## [WHAT IS EXPECTED]
Give back, exactly as written, the lines from the beginning of the listing through the one that contains "The library function **malloc**".

## [MATERIAL FOR THIS TASK]
....................
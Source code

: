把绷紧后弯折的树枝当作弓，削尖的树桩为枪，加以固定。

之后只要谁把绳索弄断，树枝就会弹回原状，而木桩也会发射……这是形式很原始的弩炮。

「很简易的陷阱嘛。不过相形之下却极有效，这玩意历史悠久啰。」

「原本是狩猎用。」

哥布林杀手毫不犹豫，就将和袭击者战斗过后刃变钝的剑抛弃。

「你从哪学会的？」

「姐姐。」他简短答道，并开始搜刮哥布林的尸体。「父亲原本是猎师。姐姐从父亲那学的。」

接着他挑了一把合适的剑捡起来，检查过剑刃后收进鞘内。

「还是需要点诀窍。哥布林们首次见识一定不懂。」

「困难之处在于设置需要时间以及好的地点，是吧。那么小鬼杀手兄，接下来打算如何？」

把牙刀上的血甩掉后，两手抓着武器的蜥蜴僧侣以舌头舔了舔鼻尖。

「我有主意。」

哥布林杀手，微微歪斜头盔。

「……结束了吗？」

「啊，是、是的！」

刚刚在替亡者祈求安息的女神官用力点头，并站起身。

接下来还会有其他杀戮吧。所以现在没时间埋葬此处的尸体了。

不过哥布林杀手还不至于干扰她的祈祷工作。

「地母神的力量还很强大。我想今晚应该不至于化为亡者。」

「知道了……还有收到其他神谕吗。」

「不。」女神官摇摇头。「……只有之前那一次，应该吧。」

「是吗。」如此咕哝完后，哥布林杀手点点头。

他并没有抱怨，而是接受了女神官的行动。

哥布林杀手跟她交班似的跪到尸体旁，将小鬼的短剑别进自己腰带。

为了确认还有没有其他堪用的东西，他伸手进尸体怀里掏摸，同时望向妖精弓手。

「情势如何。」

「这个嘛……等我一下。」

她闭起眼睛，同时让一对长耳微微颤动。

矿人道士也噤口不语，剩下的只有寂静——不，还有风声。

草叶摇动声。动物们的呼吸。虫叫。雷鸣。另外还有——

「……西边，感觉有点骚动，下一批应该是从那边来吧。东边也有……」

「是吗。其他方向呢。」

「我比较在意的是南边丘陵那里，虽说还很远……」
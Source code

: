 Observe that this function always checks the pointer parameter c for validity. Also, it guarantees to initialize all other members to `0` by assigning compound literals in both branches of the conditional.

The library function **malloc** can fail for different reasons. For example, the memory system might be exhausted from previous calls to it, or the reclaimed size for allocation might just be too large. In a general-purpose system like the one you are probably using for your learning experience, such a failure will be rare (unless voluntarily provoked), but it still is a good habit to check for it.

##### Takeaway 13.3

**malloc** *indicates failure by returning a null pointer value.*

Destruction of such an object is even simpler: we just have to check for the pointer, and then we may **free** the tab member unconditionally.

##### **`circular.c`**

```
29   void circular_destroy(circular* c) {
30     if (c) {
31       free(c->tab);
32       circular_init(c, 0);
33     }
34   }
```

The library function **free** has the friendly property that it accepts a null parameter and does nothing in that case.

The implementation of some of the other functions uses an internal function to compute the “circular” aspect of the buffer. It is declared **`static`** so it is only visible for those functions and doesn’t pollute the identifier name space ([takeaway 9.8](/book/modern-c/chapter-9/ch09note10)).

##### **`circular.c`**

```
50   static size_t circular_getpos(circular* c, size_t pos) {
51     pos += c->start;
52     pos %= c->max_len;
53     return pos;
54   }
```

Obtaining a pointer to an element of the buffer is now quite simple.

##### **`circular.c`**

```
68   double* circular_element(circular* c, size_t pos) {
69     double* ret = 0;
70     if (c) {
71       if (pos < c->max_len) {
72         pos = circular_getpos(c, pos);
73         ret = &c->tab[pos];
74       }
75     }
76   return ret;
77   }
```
....................
## [RESULT FOR THIS EXERCISE]
Source code

:把绷紧后弯折的树枝当作弓，削尖的树桩为枪，加以固定。

之后只要谁把绳索弄断，树枝就会弹回原状，而木桩也会发射……这是形式很原始的弩炮。

「很简易的陷阱嘛。不过相形之下却极有效，这玩意历史悠久啰。」

「原本是狩猎用。」

哥布林杀手毫不犹豫，就将和袭击者战斗过后刃变钝的剑抛弃。

「你从哪学会的？」

「姐姐。」他简短答道，并开始搜刮哥布林的尸体。「父亲原本是猎师。姐姐从父亲那学的。」

接着他挑了一把合适的剑捡起来，检查过剑刃后收进鞘内。

「还是需要点诀窍。哥布林们首次见识一定不懂。」

「困难之处在于设置需要时间以及好的地点，是吧。那么小鬼杀手兄，接下来打算如何？」

把牙刀上的血甩掉后，两手抓着武器的蜥蜴僧侣以舌头舔了舔鼻尖。

「我有主意。」

哥布林杀手，微微歪斜头盔。

「……结束了吗？」

「啊，是、是的！」

刚刚在替亡者祈求安息的女神官用力点头，并站起身。

接下来还会有其他杀戮吧。所以现在没时间埋葬此处的尸体了。

不过哥布林杀手还不至于干扰她的祈祷工作。

「地母神的力量还很强大。我想今晚应该不至于化为亡者。」

「知道了……还有收到其他神谕吗。」

「不。」女神官摇摇头。「……只有之前那一次，应该吧。」

「是吗。」如此咕哝完后，哥布林杀手点点头。

他并没有抱怨，而是接受了女神官的行动。

哥布林杀手跟她交班似的跪到尸体旁，将小鬼的短剑别进自己腰带。

为了确认还有没有其他堪用的东西，他伸手进尸体怀里掏摸，同时望向妖精弓手。

「情势如何。」

「这个嘛……等我一下。」

她闭起眼睛，同时让一对长耳微微颤动。

矿人道士也噤口不语，剩下的只有寂静——不，还有风声。

草叶摇动声。动物们的呼吸。虫叫。雷鸣。另外还有——

「……西边，感觉有点骚动，下一批应该是从那边来吧。东边也有……」

「是吗。其他方向呢。」

「我比较在意的是南边丘陵那里，虽说还很远……」
Source code

: Observe that this function always checks the pointer parameter c for validity. Also, it guarantees to initialize all other members to `0` by assigning compound literals in both branches of the conditional.

The library function **malloc** can fail for different reasons. For example, the memory system might be exhausted from previous calls to it, or the reclaimed size for allocation might just be too large. In a general-purpose system like the one you are probably using for your learning experience, such a failure will be rare (unless voluntarily provoked), but it still is a good habit to check for it.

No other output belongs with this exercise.